Section 22 determines that a director must liquidate a company when...
Under Section 22 of the Companies Act, a director may be held personally liable for a company’s debts if they traded recklessly. This means continuing to operate the company when it was insolvent. Directors are legally required to liquidate the company as soon as it becomes unable to pay its debts or when liabilities exceed assets. Failing to do so can expose directors to personal liability for the company’s debt, especially in cases of reckless trading.
Directors not personally liable for the company's debts unless...
In general, directors are not personally liable for the company’s debts unless they have signed personal sureties When a director has signed a personal surety, they are remain personally liable for the debt of the company that they signed personal surety for. Only the debt that the director signed surety for. If there are no sureties, the director is not liable for the debt of the company (except for SARS that “CAN” (not shall, will, or must) hold a director personally liable for the debt of the company, which, in our experience, does not happen often).
Directors are not automatically blacklisted after liquidation
Contrary to popular belief, liquidation does not automatically lead to blacklisting for directors. Since a company is a separate legal entity, it is the company, not the director, that holds the financial burden. Personal assets are only at risk if the director has signed sureties for company debts and fails to pay off those sureties. In such cases, the blacklisting stems from unpaid surety agreements, not the company liquidation itself.
SARS can hold a director personally liable but we don't see it often
In terms of the Tax Act, SARS can (note the word “can” hold directors personally liable for the debt of the company. It is not “shall, will” or ” must”). This distinction is important because if SARS wants to hold a director personally liable, they certainly do not do it in every single case. In our experience with the hundreds and hundreds of liquidations we have done, only 2 of our directors received notice that SARS wants to hold them personally liable. It is possible to manage SARS if this happens so it is not the end of the road and does not mean that SARS will definitely hold the director personally liable.
How do directors protect themselves
A director should know for which creditors they signed personal surety before they start with liquidation. It is very important that you know where you stand with sureties because it may also influence your decision about whether you should consider sequestration or not (individuals sequestrate and businesses liquidate). If you know you have signed surety for most of or majority of the company’s debt, it is better to consider sequestration while you are considering liquidation, so that you can restructure your position. Also, if the sureties are manageable, then it is best to make a payment arrangement for the sureties just before or soon after the liquidation of the company. That way you manage your financial affairs and remove stresses and stay in control.

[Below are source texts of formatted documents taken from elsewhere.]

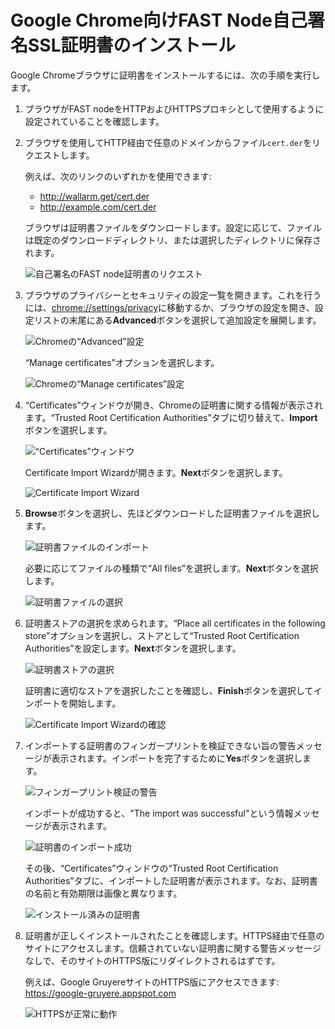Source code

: [img-cert-request]:         ../../../images/fast/ssl/common/browsers-ssl/chrome-ssl/c-certificate-request.png
[img-adv-settings]:         ../../../images/fast/ssl/common/browsers-ssl/chrome-ssl/c-advanced-settings.png
[img-cert-mgmt]:            ../../../images/fast/ssl/common/browsers-ssl/chrome-ssl/c-manage-certificates.png
[img-cert-window]:          ../../../images/fast/ssl/common/browsers-ssl/chrome-ssl/c-certificates-window.png
[img-cert-wizard]:          ../../../images/fast/ssl/common/browsers-ssl/chrome-ssl/c-certificates-wizard.png
[img-cert-import]:          ../../../images/fast/ssl/common/browsers-ssl/chrome-ssl/c-file-import.png
[img-cert-select]:          ../../../images/fast/ssl/common/browsers-ssl/chrome-ssl/c-file-selection.png
[img-store]:                ../../../images/fast/ssl/common/browsers-ssl/chrome-ssl/c-store-selection.png
[img-wizard-resume]:        ../../../images/fast/ssl/common/browsers-ssl/chrome-ssl/c-wizard-resume.png    
[img-fingerprint-warning]:  ../../../images/fast/ssl/common/browsers-ssl/chrome-ssl/c-fingerprint-warning.png
[img-import-ok]:            ../../../images/fast/ssl/common/browsers-ssl/chrome-ssl/c-import-success.png
[img-installed-cert]:       ../../../images/fast/ssl/common/browsers-ssl/chrome-ssl/c-installed-certificate.png
[img-https-ok]:             ../../../images/fast/ssl/common/browsers-ssl/chrome-ssl/c-https-ok.png   
    
    
    
    
#   Google Chrome向けFAST Node自己署名SSL証明書のインストール

Google Chromeブラウザに証明書をインストールするには、次の手順を実行します。

1.  ブラウザがFAST nodeをHTTPおよびHTTPSプロキシとして使用するように設定されていることを確認します。

2.  ブラウザを使用してHTTP経由で任意のドメインからファイル`cert.der`をリクエストします。

    例えば、次のリンクのいずれかを使用できます:
    
    * <http://wallarm.get/cert.der>
    * <http://example.com/cert.der>

    ブラウザは証明書ファイルをダウンロードします。設定に応じて、ファイルは既定のダウンロードディレクトリ、または選択したディレクトリに保存されます。

    ![自己署名のFAST node証明書のリクエスト][img-cert-request]

3.  ブラウザのプライバシーとセキュリティの設定一覧を開きます。これを行うには、<chrome://settings/privacy>に移動するか、ブラウザの設定を開き、設定リストの末尾にある**Advanced**ボタンを選択して追加設定を展開します。

    ![Chromeの“Advanced”設定][img-adv-settings]
    
    “Manage certificates”オプションを選択します。
    
    ![Chromeの“Manage certificates”設定][img-cert-mgmt]

4.  “Certificates”ウィンドウが開き、Chromeの証明書に関する情報が表示されます。“Trusted Root Certification Authorities”タブに切り替えて、**Import**ボタンを選択します。 

    ![“Certificates”ウィンドウ][img-cert-window]
        
    Certificate Import Wizardが開きます。**Next**ボタンを選択します。
        
    ![Certificate Import Wizard][img-cert-wizard]

5.  **Browse**ボタンを選択し、先ほどダウンロードした証明書ファイルを選択します。 
    
    ![証明書ファイルのインポート][img-cert-import]

    必要に応じてファイルの種類で“All files”を選択します。**Next**ボタンを選択します。

    ![証明書ファイルの選択][img-cert-select]

6.  証明書ストアの選択を求められます。“Place all certificates in the following store”オプションを選択し、ストアとして“Trusted Root Certification Authorities”を設定します。**Next**ボタンを選択します。

    ![証明書ストアの選択][img-store]
    
    証明書に適切なストアを選択したことを確認し、**Finish**ボタンを選択してインポートを開始します。
    
    ![Certificate Import Wizardの確認][img-wizard-resume]

7.  インポートする証明書のフィンガープリントを検証できない旨の警告メッセージが表示されます。インポートを完了するために**Yes**ボタンを選択します。

    ![フィンガープリント検証の警告][img-fingerprint-warning]

    インポートが成功すると、"The import was successful"という情報メッセージが表示されます。

    ![証明書のインポート成功][img-import-ok]
    
    その後、“Certificates”ウィンドウの“Trusted Root Certification Authorities”タブに、インポートした証明書が表示されます。なお、証明書の名前と有効期限は画像と異なります。
    
    ![インストール済みの証明書][img-installed-cert]

8.  証明書が正しくインストールされたことを確認します。HTTPS経由で任意のサイトにアクセスします。信頼されていない証明書に関する警告メッセージなしで、そのサイトのHTTPS版にリダイレクトされるはずです。

    例えば、Google GruyereサイトのHTTPS版にアクセスできます:
    <https://google-gruyere.appspot.com>

    ![HTTPSが正常に動作][img-https-ok]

What about the personal assets of directors
A company or a close corporation is a seperate legal entity from the directors or members, therefore the personal assets of them are not involved in a liquidation. In a liquidation we only work with the company’s assets and not assets that belong to the directors or members or third parties.
Conclusion
Directors are not automatically held liable for a company’s debts after business liquidation. Personal liability typically arises only if personal sureties have been signed. Directors can protect themselves by initiating the business liquidation process promptly and seeking legal advice if needed. Acting early ensures a smoother liquidation and minimizes the risk of financial repercussions for directors.